Description of the task: From the material below, list every line containing "coupling".

Input material:
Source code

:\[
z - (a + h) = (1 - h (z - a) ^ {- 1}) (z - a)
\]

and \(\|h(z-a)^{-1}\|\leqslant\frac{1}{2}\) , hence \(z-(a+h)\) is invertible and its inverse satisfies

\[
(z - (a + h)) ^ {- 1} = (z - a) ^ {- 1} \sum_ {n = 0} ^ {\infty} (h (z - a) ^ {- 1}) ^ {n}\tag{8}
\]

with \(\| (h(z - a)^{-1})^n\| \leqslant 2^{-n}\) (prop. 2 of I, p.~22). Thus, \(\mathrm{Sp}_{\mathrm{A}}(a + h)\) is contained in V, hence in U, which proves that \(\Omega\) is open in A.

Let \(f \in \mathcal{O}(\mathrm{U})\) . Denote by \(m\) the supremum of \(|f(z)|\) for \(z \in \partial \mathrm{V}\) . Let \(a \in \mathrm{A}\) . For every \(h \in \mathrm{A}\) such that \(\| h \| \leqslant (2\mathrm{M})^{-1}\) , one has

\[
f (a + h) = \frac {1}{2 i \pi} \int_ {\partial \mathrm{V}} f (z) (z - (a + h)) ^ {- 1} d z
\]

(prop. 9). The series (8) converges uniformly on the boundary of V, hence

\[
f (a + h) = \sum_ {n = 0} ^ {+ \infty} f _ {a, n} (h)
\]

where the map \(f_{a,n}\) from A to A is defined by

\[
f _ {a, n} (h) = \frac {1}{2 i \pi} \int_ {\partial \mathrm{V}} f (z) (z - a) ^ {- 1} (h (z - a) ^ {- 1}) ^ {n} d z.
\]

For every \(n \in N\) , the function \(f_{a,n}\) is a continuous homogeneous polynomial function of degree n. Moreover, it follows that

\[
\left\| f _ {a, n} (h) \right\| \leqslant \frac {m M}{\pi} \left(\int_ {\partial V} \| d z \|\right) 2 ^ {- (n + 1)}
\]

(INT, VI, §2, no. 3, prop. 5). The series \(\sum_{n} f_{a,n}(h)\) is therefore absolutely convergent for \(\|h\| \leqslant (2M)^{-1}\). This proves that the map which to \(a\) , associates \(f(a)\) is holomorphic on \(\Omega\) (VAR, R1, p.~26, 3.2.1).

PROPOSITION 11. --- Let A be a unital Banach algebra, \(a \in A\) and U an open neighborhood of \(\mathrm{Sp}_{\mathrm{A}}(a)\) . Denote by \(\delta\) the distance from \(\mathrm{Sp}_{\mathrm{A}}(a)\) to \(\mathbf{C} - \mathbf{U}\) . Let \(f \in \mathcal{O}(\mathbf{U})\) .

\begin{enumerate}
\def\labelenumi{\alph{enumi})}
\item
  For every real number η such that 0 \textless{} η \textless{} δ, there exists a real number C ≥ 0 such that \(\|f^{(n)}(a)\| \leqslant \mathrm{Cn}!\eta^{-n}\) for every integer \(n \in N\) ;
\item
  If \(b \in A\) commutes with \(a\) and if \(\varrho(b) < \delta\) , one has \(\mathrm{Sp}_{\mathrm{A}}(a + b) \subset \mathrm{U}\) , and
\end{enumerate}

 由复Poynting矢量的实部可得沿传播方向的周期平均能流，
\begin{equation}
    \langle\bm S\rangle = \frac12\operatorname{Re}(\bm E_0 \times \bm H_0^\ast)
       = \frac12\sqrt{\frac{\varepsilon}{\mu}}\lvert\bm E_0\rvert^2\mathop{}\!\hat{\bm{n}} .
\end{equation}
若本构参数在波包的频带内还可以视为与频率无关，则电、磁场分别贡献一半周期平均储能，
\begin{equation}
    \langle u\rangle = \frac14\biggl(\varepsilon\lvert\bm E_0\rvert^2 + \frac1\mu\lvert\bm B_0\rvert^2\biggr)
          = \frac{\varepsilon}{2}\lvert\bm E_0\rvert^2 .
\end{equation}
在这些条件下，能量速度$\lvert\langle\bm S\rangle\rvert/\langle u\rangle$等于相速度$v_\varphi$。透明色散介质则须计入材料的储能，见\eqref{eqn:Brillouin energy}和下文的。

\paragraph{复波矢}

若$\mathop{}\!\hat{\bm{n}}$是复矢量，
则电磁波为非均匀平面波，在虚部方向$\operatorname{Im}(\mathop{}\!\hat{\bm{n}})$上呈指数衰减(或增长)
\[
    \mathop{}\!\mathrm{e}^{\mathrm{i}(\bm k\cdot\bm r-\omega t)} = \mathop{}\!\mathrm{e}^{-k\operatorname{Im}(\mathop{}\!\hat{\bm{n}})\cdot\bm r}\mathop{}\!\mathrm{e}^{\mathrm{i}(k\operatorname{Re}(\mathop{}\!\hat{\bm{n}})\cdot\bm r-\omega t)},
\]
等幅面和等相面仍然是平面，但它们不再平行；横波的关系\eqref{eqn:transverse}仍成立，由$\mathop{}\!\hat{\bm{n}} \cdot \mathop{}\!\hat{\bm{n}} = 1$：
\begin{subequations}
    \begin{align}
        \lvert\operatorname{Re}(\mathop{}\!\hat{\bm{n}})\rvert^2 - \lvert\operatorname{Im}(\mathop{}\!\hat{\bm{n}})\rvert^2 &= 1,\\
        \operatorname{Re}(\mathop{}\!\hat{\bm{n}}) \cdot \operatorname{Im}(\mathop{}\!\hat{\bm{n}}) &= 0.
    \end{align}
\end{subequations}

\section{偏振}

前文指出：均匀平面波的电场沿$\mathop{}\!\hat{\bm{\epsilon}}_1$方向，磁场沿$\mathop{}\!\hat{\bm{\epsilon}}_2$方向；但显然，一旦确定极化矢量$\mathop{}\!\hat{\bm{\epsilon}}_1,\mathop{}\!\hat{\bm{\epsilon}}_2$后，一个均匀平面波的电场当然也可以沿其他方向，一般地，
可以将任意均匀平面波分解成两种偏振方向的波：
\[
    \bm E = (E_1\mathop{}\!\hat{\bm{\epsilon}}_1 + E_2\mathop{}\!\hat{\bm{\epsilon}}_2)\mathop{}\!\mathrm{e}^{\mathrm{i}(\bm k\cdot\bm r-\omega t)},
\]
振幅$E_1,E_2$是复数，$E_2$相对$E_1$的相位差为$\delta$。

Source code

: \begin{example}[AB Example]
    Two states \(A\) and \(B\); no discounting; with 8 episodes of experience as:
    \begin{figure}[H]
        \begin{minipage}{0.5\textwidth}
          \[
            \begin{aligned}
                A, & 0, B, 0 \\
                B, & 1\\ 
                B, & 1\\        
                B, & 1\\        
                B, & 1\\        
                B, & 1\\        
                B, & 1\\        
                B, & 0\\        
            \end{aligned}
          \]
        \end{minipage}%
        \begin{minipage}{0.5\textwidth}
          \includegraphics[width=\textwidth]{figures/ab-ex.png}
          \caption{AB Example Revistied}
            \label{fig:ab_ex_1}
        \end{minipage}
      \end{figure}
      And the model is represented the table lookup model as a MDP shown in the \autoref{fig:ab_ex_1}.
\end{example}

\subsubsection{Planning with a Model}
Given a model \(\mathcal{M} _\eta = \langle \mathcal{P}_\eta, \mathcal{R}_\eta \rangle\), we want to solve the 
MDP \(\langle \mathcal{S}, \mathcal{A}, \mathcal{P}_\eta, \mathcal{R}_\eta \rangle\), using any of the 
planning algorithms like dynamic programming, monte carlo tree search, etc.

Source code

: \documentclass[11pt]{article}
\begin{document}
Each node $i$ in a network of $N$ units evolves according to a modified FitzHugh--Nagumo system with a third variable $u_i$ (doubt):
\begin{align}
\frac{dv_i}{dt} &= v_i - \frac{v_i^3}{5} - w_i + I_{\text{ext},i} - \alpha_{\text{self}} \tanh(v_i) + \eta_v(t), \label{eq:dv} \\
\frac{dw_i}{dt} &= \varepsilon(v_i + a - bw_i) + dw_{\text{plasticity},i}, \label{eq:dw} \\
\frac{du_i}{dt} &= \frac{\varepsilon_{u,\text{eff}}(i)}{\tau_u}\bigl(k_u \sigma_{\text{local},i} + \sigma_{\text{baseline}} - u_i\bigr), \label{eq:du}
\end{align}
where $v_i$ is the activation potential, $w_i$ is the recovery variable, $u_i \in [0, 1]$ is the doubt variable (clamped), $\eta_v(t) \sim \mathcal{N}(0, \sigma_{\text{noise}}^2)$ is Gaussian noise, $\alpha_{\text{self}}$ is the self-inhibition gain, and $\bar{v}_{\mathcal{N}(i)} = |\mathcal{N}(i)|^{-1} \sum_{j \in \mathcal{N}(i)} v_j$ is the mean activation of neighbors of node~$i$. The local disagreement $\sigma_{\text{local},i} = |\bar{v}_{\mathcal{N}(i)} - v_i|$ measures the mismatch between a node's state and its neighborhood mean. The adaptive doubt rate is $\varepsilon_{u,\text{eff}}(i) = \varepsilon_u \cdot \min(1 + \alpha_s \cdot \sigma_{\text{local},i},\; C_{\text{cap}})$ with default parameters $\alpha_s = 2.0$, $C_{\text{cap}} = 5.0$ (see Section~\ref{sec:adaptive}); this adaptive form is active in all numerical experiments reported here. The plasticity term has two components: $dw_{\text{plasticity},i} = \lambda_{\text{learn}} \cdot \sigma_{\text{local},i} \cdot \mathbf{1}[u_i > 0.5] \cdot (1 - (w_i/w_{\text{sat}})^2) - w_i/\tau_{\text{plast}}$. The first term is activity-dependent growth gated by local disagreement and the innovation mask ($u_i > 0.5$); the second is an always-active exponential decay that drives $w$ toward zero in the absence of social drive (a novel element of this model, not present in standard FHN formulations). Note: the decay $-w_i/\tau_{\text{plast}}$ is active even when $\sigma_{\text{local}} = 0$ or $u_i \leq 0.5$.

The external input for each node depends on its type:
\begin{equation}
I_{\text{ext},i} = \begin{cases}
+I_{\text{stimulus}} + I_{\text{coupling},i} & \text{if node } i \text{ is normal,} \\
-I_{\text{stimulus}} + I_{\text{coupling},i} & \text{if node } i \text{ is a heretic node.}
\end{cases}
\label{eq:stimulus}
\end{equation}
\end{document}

Result below:
+I_{\text{stimulus}} + I_{\text{coupling},i} & \text{if node } i \text{ is normal,} \\
-I_{\text{stimulus}} + I_{\text{coupling},i} & \text{if node } i \text{ is a heretic node.}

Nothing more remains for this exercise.